Records excerpted from a collection
[Start of section]
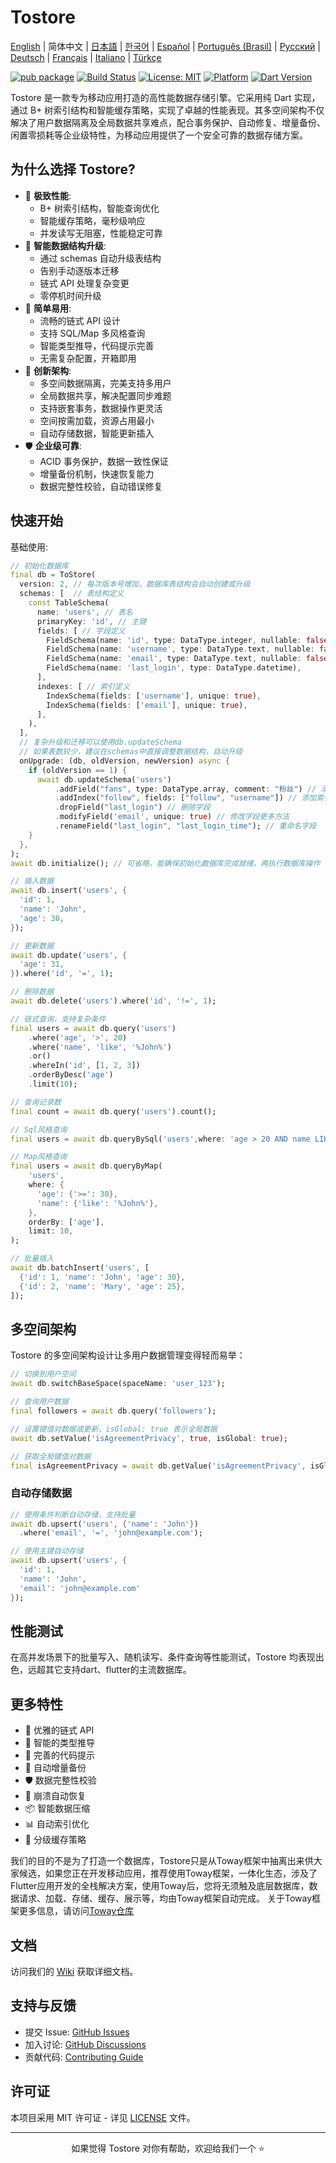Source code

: # Tostore

[English](../../README.md) | 简体中文 | [日本語](README.ja.md) | [한국어](README.ko.md) | [Español](README.es.md) | [Português (Brasil)](README.pt-BR.md) | [Русский](README.ru.md) | [Deutsch](README.de.md) | [Français](README.fr.md) | [Italiano](README.it.md) | [Türkçe](README.tr.md)

[![pub package](https://img.shields.io/pub/v/tostore.svg)](https://pub.dev/packages/tostore)
[![Build Status](https://github.com/tocreator/tostore/workflows/build/badge.svg)](https://github.com/tocreator/tostore/actions)
[![License: MIT](https://img.shields.io/badge/License-MIT-yellow.svg)](https://opensource.org/licenses/MIT)
[![Platform](https://img.shields.io/badge/Platform-Flutter-02569B?logo=flutter)](https://flutter.dev)
[![Dart Version](https://img.shields.io/badge/Dart-3.5+-00B4AB.svg?logo=dart)](https://dart.dev)

Tostore 是一款专为移动应用打造的高性能数据存储引擎。它采用纯 Dart 实现，通过 B+ 树索引结构和智能缓存策略，实现了卓越的性能表现。其多空间架构不仅解决了用户数据隔离及全局数据共享难点，配合事务保护、自动修复、增量备份、闲置零损耗等企业级特性，为移动应用提供了一个安全可靠的数据存储方案。

## 为什么选择 Tostore?

- 🚀 **极致性能**: 
  - B+ 树索引结构，智能查询优化
  - 智能缓存策略，毫秒级响应
  - 并发读写无阻塞，性能稳定可靠
- 🔄 **智能数据结构升级**: 
  - 通过 schemas 自动升级表结构
  - 告别手动逐版本迁移
  - 链式 API 处理复杂变更
  - 零停机时间升级
- 🎯 **简单易用**: 
  - 流畅的链式 API 设计
  - 支持 SQL/Map 多风格查询
  - 智能类型推导，代码提示完善
  - 无需复杂配置，开箱即用
- 🔄 **创新架构**: 
  - 多空间数据隔离，完美支持多用户
  - 全局数据共享，解决配置同步难题
  - 支持嵌套事务，数据操作更灵活
  - 空间按需加载，资源占用最小
  - 自动存储数据，智能更新插入
- 🛡️ **企业级可靠**: 
  - ACID 事务保护，数据一致性保证
  - 增量备份机制，快速恢复能力
  - 数据完整性校验，自动错误修复

## 快速开始

基础使用:

```dart
// 初始化数据库
final db = ToStore(
  version: 2, // 每次版本号增加，数据库表结构会自动创建或升级
  schemas: [  // 表结构定义
    const TableSchema(
      name: 'users', // 表名
      primaryKey: 'id', // 主键
      fields: [ // 字段定义
        FieldSchema(name: 'id', type: DataType.integer, nullable: false),
        FieldSchema(name: 'username', type: DataType.text, nullable: false),
        FieldSchema(name: 'email', type: DataType.text, nullable: false),
        FieldSchema(name: 'last_login', type: DataType.datetime),
      ],
      indexes: [ // 索引定义
        IndexSchema(fields: ['username'], unique: true),
        IndexSchema(fields: ['email'], unique: true),
      ],
    ),
  ],
  // 复杂升级和迁移可以使用db.updateSchema
  // 如果表数较少，建议在schemas中直接调整数据结构，自动升级
  onUpgrade: (db, oldVersion, newVersion) async {
    if (oldVersion == 1) {
      await db.updateSchema('users')
          .addField("fans", type: DataType.array, comment: "粉丝") // 添加字段
          .addIndex("follow", fields: ["follow", "username"]) // 添加索引
          .dropField("last_login") // 删除字段
          .modifyField('email', unique: true) // 修改字段更多方法
          .renameField("last_login", "last_login_time"); // 重命名字段
    }
  },
);
await db.initialize(); // 可省略，能确保初始化数据库完成就绪，再执行数据库操作

// 插入数据
await db.insert('users', {
  'id': 1,
  'name': 'John',
  'age': 30,
});

// 更新数据
await db.update('users', {
  'age': 31,
}).where('id', '=', 1);

// 删除数据
await db.delete('users').where('id', '!=', 1);

// 链式查询，支持复杂条件
final users = await db.query('users')
    .where('age', '>', 20)
    .where('name', 'like', '%John%')
    .or()
    .whereIn('id', [1, 2, 3])
    .orderByDesc('age')
    .limit(10);

// 查询记录数
final count = await db.query('users').count();

// Sql风格查询
final users = await db.queryBySql('users',where: 'age > 20 AND name LIKE "%John%" OR id IN (1, 2, 3)', limit: 10);

// Map风格查询
final users = await db.queryByMap(
    'users',
    where: {
      'age': {'>=': 30},
      'name': {'like': '%John%'},
    },
    orderBy: ['age'],
    limit: 10,
);

// 批量插入
await db.batchInsert('users', [
  {'id': 1, 'name': 'John', 'age': 30},
  {'id': 2, 'name': 'Mary', 'age': 25},
]);
```

## 多空间架构

Tostore 的多空间架构设计让多用户数据管理变得轻而易举：

```dart
// 切换到用户空间
await db.switchBaseSpace(spaceName: 'user_123');

// 查询用户数据
final followers = await db.query('followers');

// 设置键值对数据或更新，isGlobal: true 表示全局数据
await db.setValue('isAgreementPrivacy', true, isGlobal: true);

// 获取全局键值对数据
final isAgreementPrivacy = await db.getValue('isAgreementPrivacy', isGlobal: true);
```

### 自动存储数据

```dart
// 使用条件判断自动存储，支持批量
await db.upsert('users', {'name': 'John'})
  .where('email', '=', 'john@example.com');

// 使用主键自动存储
await db.upsert('users', {
  'id': 1,
  'name': 'John',
  'email': 'john@example.com'
});
```

## 性能测试

在高并发场景下的批量写入、随机读写、条件查询等性能测试，Tostore 均表现出色，远超其它支持dart、flutter的主流数据库。

## 更多特性

- 💫 优雅的链式 API
- 🎯 智能的类型推导
- 📝 完善的代码提示
- 🔐 自动增量备份
- 🛡️ 数据完整性校验
- 🔄 崩溃自动恢复
- 📦 智能数据压缩
- 📊 自动索引优化
- 💾 分级缓存策略


我们的目的不是为了打造一个数据库，Tostore只是从Toway框架中抽离出来供大家候选，如果您正在开发移动应用，推荐使用Toway框架，一体化生态，涉及了Flutter应用开发的全栈解决方案，使用Toway后，您将无须触及底层数据库，数据请求、加载、存储、缓存、展示等，均由Toway框架自动完成。
关于Toway框架更多信息，请访问[Toway仓库](https://github.com/tocreator/toway)

## 文档

访问我们的 [Wiki](https://github.com/tocreator/tostore) 获取详细文档。

## 支持与反馈

- 提交 Issue: [GitHub Issues](https://github.com/tocreator/tostore/issues)
- 加入讨论: [GitHub Discussions](https://github.com/tocreator/tostore/discussions)
- 贡献代码: [Contributing Guide](CONTRIBUTING.md)

## 许可证

本项目采用 MIT 许可证 - 详见 [LICENSE](LICENSE) 文件。

---

<p align="center">如果觉得 Tostore 对你有帮助，欢迎给我们一个 ⭐️</p>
[End of section]
## Your instructions
Could you copy the data above exactly, leaving the pictures out?

## Written solution
Source code

: # Tostore

[English](../../README.md) | 简体中文 | [日本語](README.ja.md) | [한국어](README.ko.md) | [Español](README.es.md) | [Português (Brasil)](README.pt-BR.md) | [Русский](README.ru.md) | [Deutsch](README.de.md) | [Français](README.fr.md) | [Italiano](README.it.md) | [Türkçe](README.tr.md)

[![pub package](https://img.shields.io/pub/v/tostore.svg)](https://pub.dev/packages/tostore)
[![Build Status](https://github.com/tocreator/tostore/workflows/build/badge.svg)](https://github.com/tocreator/tostore/actions)
[![License: MIT](https://img.shields.io/badge/License-MIT-yellow.svg)](https://opensource.org/licenses/MIT)
[![Platform](https://img.shields.io/badge/Platform-Flutter-02569B?logo=flutter)](https://flutter.dev)
[![Dart Version](https://img.shields.io/badge/Dart-3.5+-00B4AB.svg?logo=dart)](https://dart.dev)

Tostore 是一款专为移动应用打造的高性能数据存储引擎。它采用纯 Dart 实现，通过 B+ 树索引结构和智能缓存策略，实现了卓越的性能表现。其多空间架构不仅解决了用户数据隔离及全局数据共享难点，配合事务保护、自动修复、增量备份、闲置零损耗等企业级特性，为移动应用提供了一个安全可靠的数据存储方案。

## 为什么选择 Tostore?

- 🚀 **极致性能**: 
  - B+ 树索引结构，智能查询优化
  - 智能缓存策略，毫秒级响应
  - 并发读写无阻塞，性能稳定可靠
- 🔄 **智能数据结构升级**: 
  - 通过 schemas 自动升级表结构
  - 告别手动逐版本迁移
  - 链式 API 处理复杂变更
  - 零停机时间升级
- 🎯 **简单易用**: 
  - 流畅的链式 API 设计
  - 支持 SQL/Map 多风格查询
  - 智能类型推导，代码提示完善
  - 无需复杂配置，开箱即用
- 🔄 **创新架构**: 
  - 多空间数据隔离，完美支持多用户
  - 全局数据共享，解决配置同步难题
  - 支持嵌套事务，数据操作更灵活
  - 空间按需加载，资源占用最小
  - 自动存储数据，智能更新插入
- 🛡️ **企业级可靠**: 
  - ACID 事务保护，数据一致性保证
  - 增量备份机制，快速恢复能力
  - 数据完整性校验，自动错误修复

## 快速开始

基础使用:

```dart
// 初始化数据库
final db = ToStore(
  version: 2, // 每次版本号增加，数据库表结构会自动创建或升级
  schemas: [  // 表结构定义
    const TableSchema(
      name: 'users', // 表名
      primaryKey: 'id', // 主键
      fields: [ // 字段定义
        FieldSchema(name: 'id', type: DataType.integer, nullable: false),
        FieldSchema(name: 'username', type: DataType.text, nullable: false),
        FieldSchema(name: 'email', type: DataType.text, nullable: false),
        FieldSchema(name: 'last_login', type: DataType.datetime),
      ],
      indexes: [ // 索引定义
        IndexSchema(fields: ['username'], unique: true),
        IndexSchema(fields: ['email'], unique: true),
      ],
    ),
  ],
  // 复杂升级和迁移可以使用db.updateSchema
  // 如果表数较少，建议在schemas中直接调整数据结构，自动升级
  onUpgrade: (db, oldVersion, newVersion) async {
    if (oldVersion == 1) {
      await db.updateSchema('users')
          .addField("fans", type: DataType.array, comment: "粉丝") // 添加字段
          .addIndex("follow", fields: ["follow", "username"]) // 添加索引
          .dropField("last_login") // 删除字段
          .modifyField('email', unique: true) // 修改字段更多方法
          .renameField("last_login", "last_login_time"); // 重命名字段
    }
  },
);
await db.initialize(); // 可省略，能确保初始化数据库完成就绪，再执行数据库操作

// 插入数据
await db.insert('users', {
  'id': 1,
  'name': 'John',
  'age': 30,
});

// 更新数据
await db.update('users', {
  'age': 31,
}).where('id', '=', 1);

// 删除数据
await db.delete('users').where('id', '!=', 1);

// 链式查询，支持复杂条件
final users = await db.query('users')
    .where('age', '>', 20)
    .where('name', 'like', '%John%')
    .or()
    .whereIn('id', [1, 2, 3])
    .orderByDesc('age')
    .limit(10);

// 查询记录数
final count = await db.query('users').count();

// Sql风格查询
final users = await db.queryBySql('users',where: 'age > 20 AND name LIKE "%John%" OR id IN (1, 2, 3)', limit: 10);

// Map风格查询
final users = await db.queryByMap(
    'users',
    where: {
      'age': {'>=': 30},
      'name': {'like': '%John%'},
    },
    orderBy: ['age'],
    limit: 10,
);

// 批量插入
await db.batchInsert('users', [
  {'id': 1, 'name': 'John', 'age': 30},
  {'id': 2, 'name': 'Mary', 'age': 25},
]);
```

## 多空间架构

Tostore 的多空间架构设计让多用户数据管理变得轻而易举：

```dart
// 切换到用户空间
await db.switchBaseSpace(spaceName: 'user_123');

// 查询用户数据
final followers = await db.query('followers');

// 设置键值对数据或更新，isGlobal: true 表示全局数据
await db.setValue('isAgreementPrivacy', true, isGlobal: true);

// 获取全局键值对数据
final isAgreementPrivacy = await db.getValue('isAgreementPrivacy', isGlobal: true);
```

### 自动存储数据

```dart
// 使用条件判断自动存储，支持批量
await db.upsert('users', {'name': 'John'})
  .where('email', '=', 'john@example.com');

// 使用主键自动存储
await db.upsert('users', {
  'id': 1,
  'name': 'John',
  'email': 'john@example.com'
});
```

## 性能测试

在高并发场景下的批量写入、随机读写、条件查询等性能测试，Tostore 均表现出色，远超其它支持dart、flutter的主流数据库。

## 更多特性

- 💫 优雅的链式 API
- 🎯 智能的类型推导
- 📝 完善的代码提示
- 🔐 自动增量备份
- 🛡️ 数据完整性校验
- 🔄 崩溃自动恢复
- 📦 智能数据压缩
- 📊 自动索引优化
- 💾 分级缓存策略


我们的目的不是为了打造一个数据库，Tostore只是从Toway框架中抽离出来供大家候选，如果您正在开发移动应用，推荐使用Toway框架，一体化生态，涉及了Flutter应用开发的全栈解决方案，使用Toway后，您将无须触及底层数据库，数据请求、加载、存储、缓存、展示等，均由Toway框架自动完成。
关于Toway框架更多信息，请访问[Toway仓库](https://github.com/tocreator/toway)

## 文档

访问我们的 [Wiki](https://github.com/tocreator/tostore) 获取详细文档。

## 支持与反馈

- 提交 Issue: [GitHub Issues](https://github.com/tocreator/tostore/issues)
- 加入讨论: [GitHub Discussions](https://github.com/tocreator/tostore/discussions)
- 贡献代码: [Contributing Guide](CONTRIBUTING.md)

## 许可证

本项目采用 MIT 许可证 - 详见 [LICENSE](LICENSE) 文件。

---

<p align="center">如果觉得 Tostore 对你有帮助，欢迎给我们一个 ⭐️</p>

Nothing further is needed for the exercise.